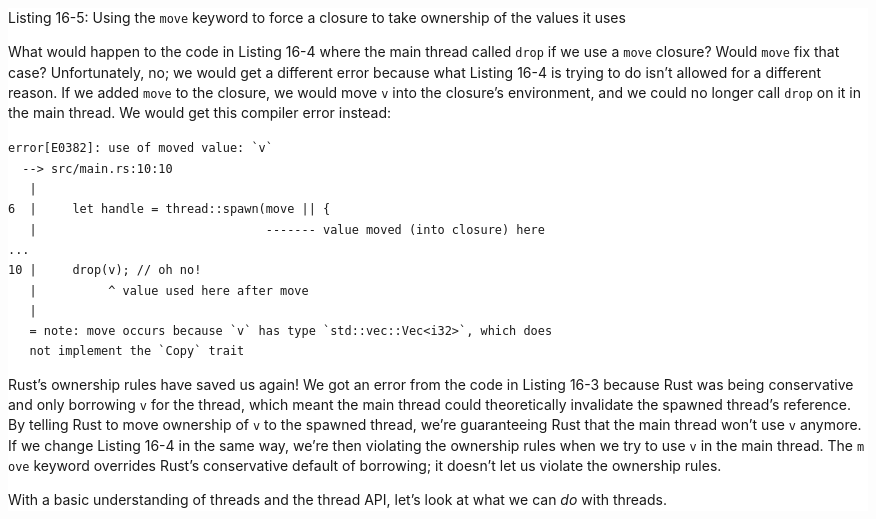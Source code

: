 <span class="caption">Listing 16-5: Using the `move` keyword to force a closure
to take ownership of the values it uses</span>

What would happen to the code in Listing 16-4 where the main thread called
`drop` if we use a `move` closure? Would `move` fix that case? Unfortunately,
no; we would get a different error because what Listing 16-4 is trying to do
isn’t allowed for a different reason. If we added `move` to the closure, we
would move `v` into the closure’s environment, and we could no longer call
`drop` on it in the main thread. We would get this compiler error instead:

```text
error[E0382]: use of moved value: `v`
  --> src/main.rs:10:10
   |
6  |     let handle = thread::spawn(move || {
   |                                ------- value moved (into closure) here
...
10 |     drop(v); // oh no!
   |          ^ value used here after move
   |
   = note: move occurs because `v` has type `std::vec::Vec<i32>`, which does
   not implement the `Copy` trait
```

Rust’s ownership rules have saved us again! We got an error from the code in
Listing 16-3 because Rust was being conservative and only borrowing `v` for the
thread, which meant the main thread could theoretically invalidate the spawned
thread’s reference. By telling Rust to move ownership of `v` to the spawned
thread, we’re guaranteeing Rust that the main thread won’t use `v` anymore. If
we change Listing 16-4 in the same way, we’re then violating the ownership
rules when we try to use `v` in the main thread. The `move` keyword overrides
Rust’s conservative default of borrowing; it doesn’t let us violate the
ownership rules.

With a basic understanding of threads and the thread API, let’s look at what we
can *do* with threads.
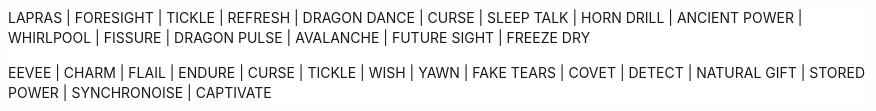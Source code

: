 LAPRAS
            | FORESIGHT
            | TICKLE
            | REFRESH
            | DRAGON DANCE
            | CURSE
            | SLEEP TALK
            | HORN DRILL
            | ANCIENT POWER
            | WHIRLPOOL
            | FISSURE
            | DRAGON PULSE
            | AVALANCHE
            | FUTURE SIGHT
            | FREEZE DRY

EEVEE
            | CHARM
            | FLAIL
            | ENDURE
            | CURSE
            | TICKLE
            | WISH
            | YAWN
            | FAKE TEARS
            | COVET
            | DETECT
            | NATURAL GIFT
            | STORED POWER
            | SYNCHRONOISE
            | CAPTIVATE
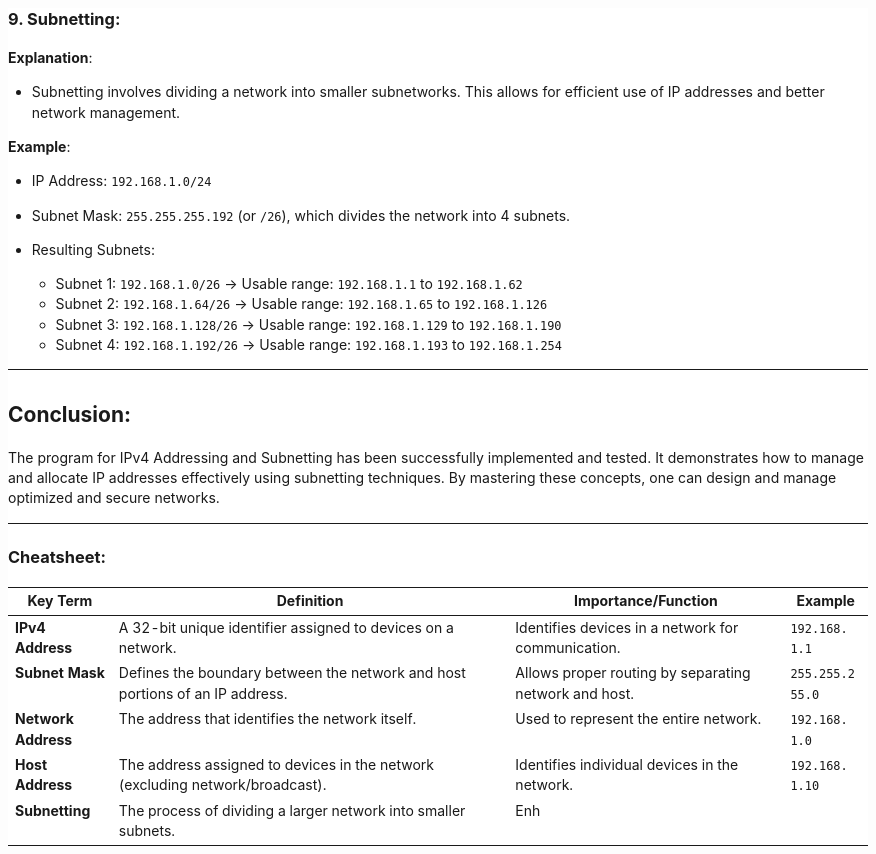 
### 9. **Subnetting**:

   **Explanation**: 
   - Subnetting involves dividing a network into smaller subnetworks. This allows for efficient use of IP addresses and better network management.

   **Example**:
   - IP Address: `192.168.1.0/24`
   - Subnet Mask: `255.255.255.192` (or `/26`), which divides the network into 4 subnets.

   - Resulting Subnets:
     - Subnet 1: `192.168.1.0/26` → Usable range: `192.168.1.1` to `192.168.1.62`
     - Subnet 2: `192.168.1.64/26` → Usable range: `192.168.1.65` to `192.168.1.126`
     - Subnet 3: `192.168.1.128/26` → Usable range: `192.168.1.129` to `192.168.1.190`
     - Subnet 4: `192.168.1.192/26` → Usable range: `192.168.1.193` to `192.168.1.254`

---

## Conclusion:
The program for IPv4 Addressing and Subnetting has been successfully implemented and tested. It demonstrates how to manage and allocate IP addresses effectively using subnetting techniques. By mastering these concepts, one can design and manage optimized and secure networks.

---

### **Cheatsheet**:

| Key Term                | Definition                                                                 | Importance/Function                                      | Example                                |
|-------------------------|---------------------------------------------------------------------------|----------------------------------------------------------|----------------------------------------|
| **IPv4 Address**         | A 32-bit unique identifier assigned to devices on a network.               | Identifies devices in a network for communication.       | `192.168.1.1`                         |
| **Subnet Mask**          | Defines the boundary between the network and host portions of an IP address. | Allows proper routing by separating network and host.    | `255.255.255.0`                        |
| **Network Address**      | The address that identifies the network itself.                           | Used to represent the entire network.                    | `192.168.1.0`                          |
| **Host Address**         | The address assigned to devices in the network (excluding network/broadcast). | Identifies individual devices in the network.            | `192.168.1.10`                         |
| **Subnetting**           | The process of dividing a larger network into smaller subnets.            | Enh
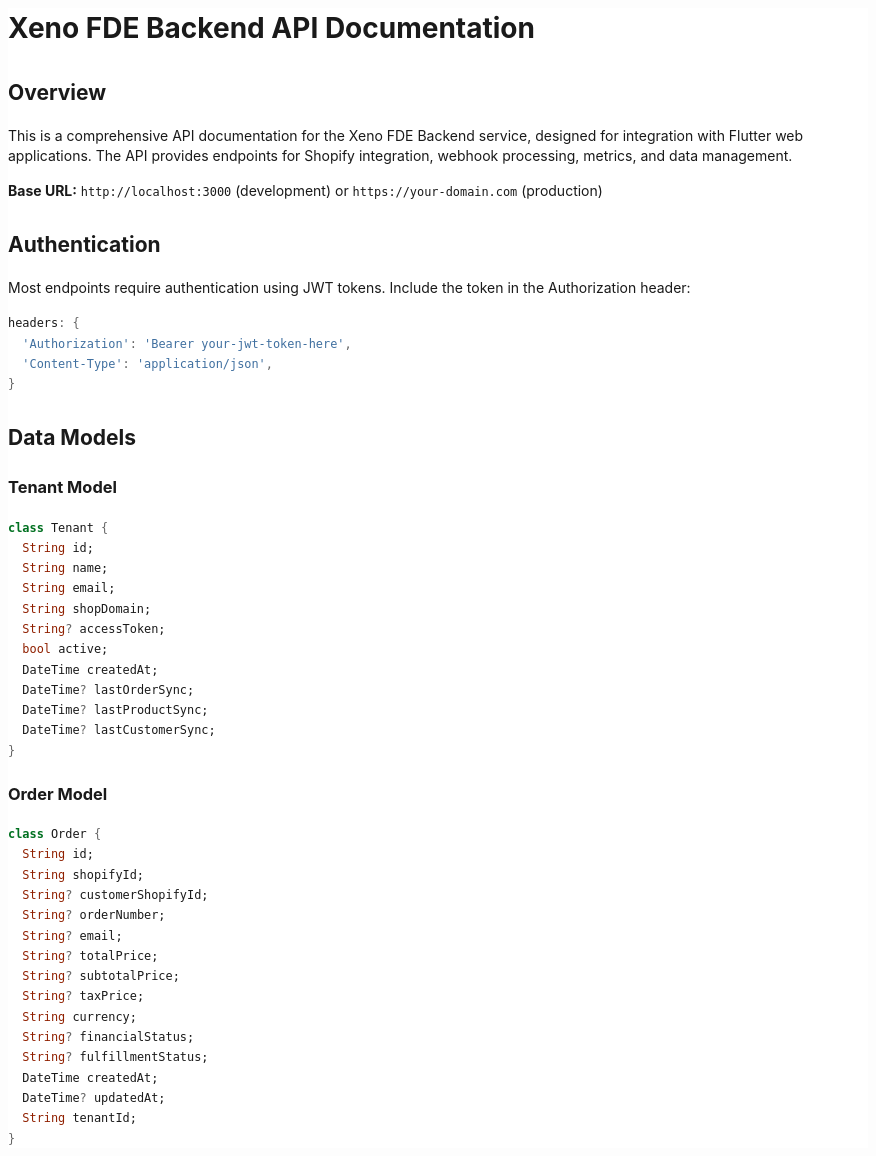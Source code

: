 # Xeno FDE Backend API Documentation

## Overview

This is a comprehensive API documentation for the Xeno FDE Backend service, designed for integration with Flutter web applications. The API provides endpoints for Shopify integration, webhook processing, metrics, and data management.

**Base URL:** `http://localhost:3000` (development) or `https://your-domain.com` (production)

## Authentication

Most endpoints require authentication using JWT tokens. Include the token in the Authorization header:

```dart
headers: {
  'Authorization': 'Bearer your-jwt-token-here',
  'Content-Type': 'application/json',
}
```

## Data Models

### Tenant Model
```dart
class Tenant {
  String id;
  String name;
  String email;
  String shopDomain;
  String? accessToken;
  bool active;
  DateTime createdAt;
  DateTime? lastOrderSync;
  DateTime? lastProductSync;
  DateTime? lastCustomerSync;
}
```

### Order Model
```dart
class Order {
  String id;
  String shopifyId;
  String? customerShopifyId;
  String? orderNumber;
  String? email;
  String? totalPrice;
  String? subtotalPrice;
  String? taxPrice;
  String currency;
  String? financialStatus;
  String? fulfillmentStatus;
  DateTime createdAt;
  DateTime? updatedAt;
  String tenantId;
}
```
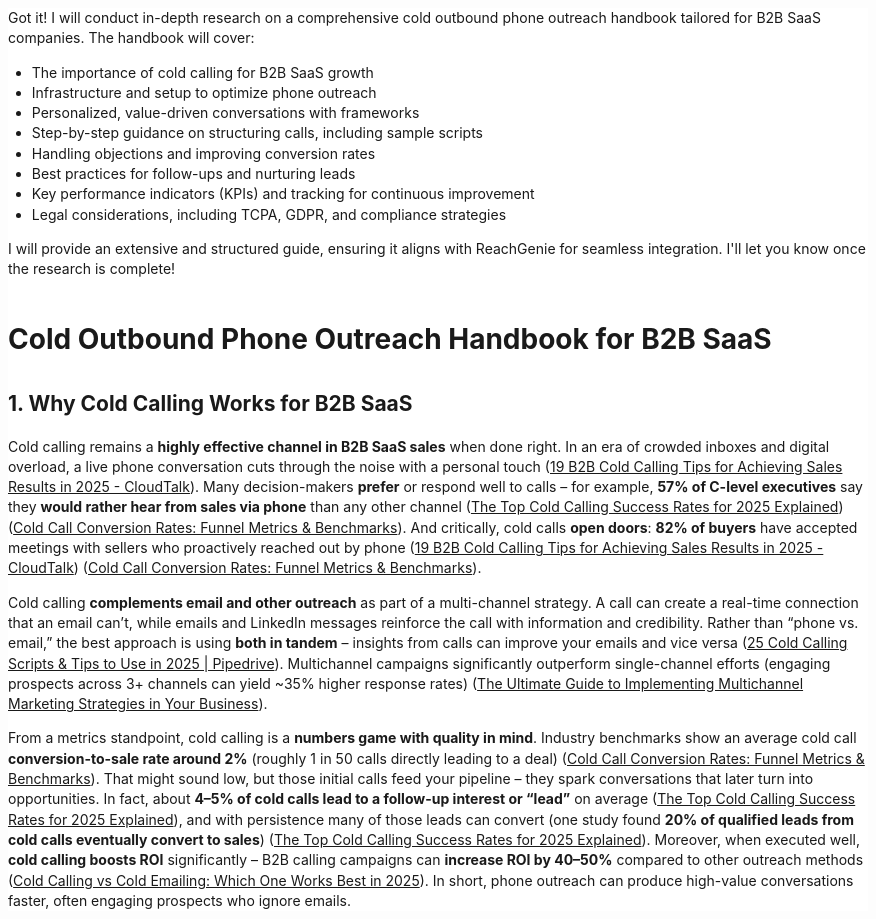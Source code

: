 Got it! I will conduct in-depth research on a comprehensive cold outbound phone outreach handbook tailored for B2B SaaS companies. The handbook will cover:

- The importance of cold calling for B2B SaaS growth
- Infrastructure and setup to optimize phone outreach
- Personalized, value-driven conversations with frameworks
- Step-by-step guidance on structuring calls, including sample scripts
- Handling objections and improving conversion rates
- Best practices for follow-ups and nurturing leads
- Key performance indicators (KPIs) and tracking for continuous improvement
- Legal considerations, including TCPA, GDPR, and compliance strategies

I will provide an extensive and structured guide, ensuring it aligns with ReachGenie for seamless integration. I'll let you know once the research is complete!

# Cold Outbound Phone Outreach Handbook for B2B SaaS

## 1. Why Cold Calling Works for B2B SaaS

Cold calling remains a **highly effective channel in B2B SaaS sales** when done right. In an era of crowded inboxes and digital overload, a live phone conversation cuts through the noise with a personal touch ([19 B2B Cold Calling Tips for Achieving Sales Results in 2025 - CloudTalk](https://www.cloudtalk.io/blog/does-cold-calling-really-work-for-b2b-businesses-in-2022/#:~:text=,Cold%20calling%20enables)). Many decision-makers **prefer** or respond well to calls – for example, **57% of C-level executives** say they **would rather hear from sales via phone** than any other channel ([The Top Cold Calling Success Rates for 2025 Explained](https://www.cognism.com/blog/cold-calling-success-rates#:~:text=Thought%20cold%20calling%20was%20dead%3F,Think%20again)) ([Cold Call Conversion Rates: Funnel Metrics & Benchmarks](https://www.close.com/blog/cold-calling-conversion-funnel-analytics#:~:text=%2A%20Twenty,accept%20meetings%20with%20cold%20callers)). And critically, cold calls **open doors**: **82% of buyers** have accepted meetings with sellers who proactively reached out by phone ([19 B2B Cold Calling Tips for Achieving Sales Results in 2025 - CloudTalk](https://www.cloudtalk.io/blog/does-cold-calling-really-work-for-b2b-businesses-in-2022/#:~:text=That%20doesn%E2%80%99t%20mean%20that%20cold,sellers%20who%20proactively%20reach%20out)) ([Cold Call Conversion Rates: Funnel Metrics & Benchmarks](https://www.close.com/blog/cold-calling-conversion-funnel-analytics#:~:text=%2A%20Twenty,accept%20meetings%20with%20cold%20callers)). 

Cold calling **complements email and other outreach** as part of a multi-channel strategy. A call can create a real-time connection that an email can’t, while emails and LinkedIn messages reinforce the call with information and credibility. Rather than “phone vs. email,” the best approach is using **both in tandem** – insights from calls can improve your emails and vice versa ([25 Cold Calling Scripts & Tips to Use in 2025 | Pipedrive](https://www.pipedrive.com/en/blog/cold-calling-scripts#:~:text=Thanks%2C%20)). Multichannel campaigns significantly outperform single-channel efforts (engaging prospects across 3+ channels can yield ~35% higher response rates) ([The Ultimate Guide to Implementing Multichannel Marketing Strategies in Your Business](https://www.agencyjet.com/blog/the-ultimate-guide-to-implementing-multichannel-marketing-strategies-in-your-business#:~:text=campaigns,in%20the%20current%20marketing%20environment)).

From a metrics standpoint, cold calling is a **numbers game with quality in mind**. Industry benchmarks show an average cold call **conversion-to-sale rate around 2%** (roughly 1 in 50 calls directly leading to a deal) ([Cold Call Conversion Rates: Funnel Metrics & Benchmarks](https://www.close.com/blog/cold-calling-conversion-funnel-analytics#:~:text=The%20average%20conversion%20rate%20for,end%20up%20as%20closed%20deals)). That might sound low, but those initial calls feed your pipeline – they spark conversations that later turn into opportunities. In fact, about **4–5% of cold calls lead to a follow-up interest or “lead”** on average ([The Top Cold Calling Success Rates for 2025 Explained](https://www.cognism.com/blog/cold-calling-success-rates#:~:text=What%20is%20the%20success%20rate,of%20cold%20calling)), and with persistence many of those leads can convert (one study found **20% of qualified leads from cold calls eventually convert to sales**) ([The Top Cold Calling Success Rates for 2025 Explained](https://www.cognism.com/blog/cold-calling-success-rates#:~:text=What%20percentage%20of%20cold%20calls,are%20successful)). Moreover, when executed well, **cold calling boosts ROI** significantly – B2B calling campaigns can **increase ROI by 40–50%** compared to other outreach methods ([Cold Calling vs Cold Emailing: Which One Works Best in 2025](https://martal.ca/cold-calling-vs-cold-emailing-lb/#:~:text=cold%20calling%20campaigns%20can%20boost,Also%2C%20the)). In short, phone outreach can produce high-value conversations faster, often engaging prospects who ignore emails.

______________________________

Task prompt =
Whenever "will" occurs in a line above, copy that line.

Exercise answer =
: Got it! I will conduct in-depth research on a comprehensive cold outbound phone outreach handbook tailored for B2B SaaS companies. The handbook will cover:
I will provide an extensive and structured guide, ensuring it aligns with ReachGenie for seamless integration. I'll let you know once the research is complete!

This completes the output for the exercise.